Wednesday, 23 January 2013

WW: Sesshin meal

(See this post for an exposition of the art of feeding a sesshin.)

Thursday, 20 December 2012

Hermitcraft: Chai

It's Christmas, when thoughts naturally turn to chai. Well, they do if they're mine. Chai is not in fact a Christmas drink; it's the daily beverage of India, a nation that hardly has Christmas at all. (And the word itself simply means "tea". Like salsa [sauce] and baguette [stick], it's a humdrum, general term that English turned into a fancy, specific one.)

But chai is warm like Christmas, sweet like Christmas, and spicy like Christmas. It's the ultimate comfort food, and as good as it is all year, it's especially good now.

The trick to good chai is to mind the honey and not be Nordic with the spices. Hence the downfall of commercial efforts here in North America: too sweet, too bland.

Many years ago I set out to develop the perfect chai recipe.

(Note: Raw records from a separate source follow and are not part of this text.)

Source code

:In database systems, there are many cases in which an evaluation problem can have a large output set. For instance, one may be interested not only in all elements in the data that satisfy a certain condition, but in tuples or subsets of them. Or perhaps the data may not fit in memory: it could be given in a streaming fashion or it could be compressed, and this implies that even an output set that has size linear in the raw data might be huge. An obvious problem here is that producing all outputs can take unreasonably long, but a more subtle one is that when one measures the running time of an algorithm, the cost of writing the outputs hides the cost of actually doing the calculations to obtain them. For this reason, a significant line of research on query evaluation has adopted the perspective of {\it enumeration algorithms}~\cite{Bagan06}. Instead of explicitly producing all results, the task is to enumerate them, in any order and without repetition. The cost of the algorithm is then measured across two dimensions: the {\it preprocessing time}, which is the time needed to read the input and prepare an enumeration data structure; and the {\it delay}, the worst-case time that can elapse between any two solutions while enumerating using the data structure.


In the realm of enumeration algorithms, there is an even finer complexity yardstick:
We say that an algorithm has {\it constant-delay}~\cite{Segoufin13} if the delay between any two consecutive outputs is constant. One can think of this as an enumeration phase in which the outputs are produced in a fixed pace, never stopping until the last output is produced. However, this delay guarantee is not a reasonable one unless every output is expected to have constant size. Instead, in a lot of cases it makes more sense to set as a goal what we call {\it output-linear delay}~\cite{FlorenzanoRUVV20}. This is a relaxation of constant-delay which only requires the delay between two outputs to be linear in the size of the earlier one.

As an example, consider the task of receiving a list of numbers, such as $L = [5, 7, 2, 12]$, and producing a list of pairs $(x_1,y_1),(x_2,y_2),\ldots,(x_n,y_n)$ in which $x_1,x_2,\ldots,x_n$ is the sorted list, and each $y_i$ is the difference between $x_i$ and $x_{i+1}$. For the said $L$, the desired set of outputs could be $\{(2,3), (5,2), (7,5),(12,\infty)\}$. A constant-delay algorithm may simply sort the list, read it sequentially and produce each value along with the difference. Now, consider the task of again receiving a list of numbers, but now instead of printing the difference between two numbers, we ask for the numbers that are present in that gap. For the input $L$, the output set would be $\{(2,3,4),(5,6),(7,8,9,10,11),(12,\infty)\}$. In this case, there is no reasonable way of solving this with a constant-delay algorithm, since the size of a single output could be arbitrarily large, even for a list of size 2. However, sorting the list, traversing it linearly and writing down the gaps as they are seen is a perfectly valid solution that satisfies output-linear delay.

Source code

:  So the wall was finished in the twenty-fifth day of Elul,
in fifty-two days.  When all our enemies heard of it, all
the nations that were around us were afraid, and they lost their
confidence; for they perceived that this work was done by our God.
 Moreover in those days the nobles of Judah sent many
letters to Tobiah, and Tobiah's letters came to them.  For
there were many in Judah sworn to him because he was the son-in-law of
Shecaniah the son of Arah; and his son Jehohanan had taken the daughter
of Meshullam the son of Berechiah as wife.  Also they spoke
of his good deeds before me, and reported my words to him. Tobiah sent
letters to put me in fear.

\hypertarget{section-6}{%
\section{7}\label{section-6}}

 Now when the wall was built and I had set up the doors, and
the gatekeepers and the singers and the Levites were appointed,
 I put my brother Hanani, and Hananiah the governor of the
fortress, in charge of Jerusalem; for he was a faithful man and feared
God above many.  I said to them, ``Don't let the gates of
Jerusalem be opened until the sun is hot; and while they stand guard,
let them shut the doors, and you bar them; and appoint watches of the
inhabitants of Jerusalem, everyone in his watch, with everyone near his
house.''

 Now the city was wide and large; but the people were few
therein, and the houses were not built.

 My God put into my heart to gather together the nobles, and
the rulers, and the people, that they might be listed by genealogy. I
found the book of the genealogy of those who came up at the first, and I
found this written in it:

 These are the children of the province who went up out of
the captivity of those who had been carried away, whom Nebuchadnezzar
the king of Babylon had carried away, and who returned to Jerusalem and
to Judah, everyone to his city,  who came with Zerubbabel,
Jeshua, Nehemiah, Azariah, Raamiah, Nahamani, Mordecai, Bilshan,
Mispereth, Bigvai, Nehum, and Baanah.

I spent months at it, pushing this, pulling that, until I arrived at the recipe below. I have since received favourable reviews from a wide variety of guests, from tea and chai connoisseurs to rank beginners. And from more than one Indian, a fact of which I am inordinately proud.

So in honour of the season, I share with all interested my most valuable possession. Wield it wisely.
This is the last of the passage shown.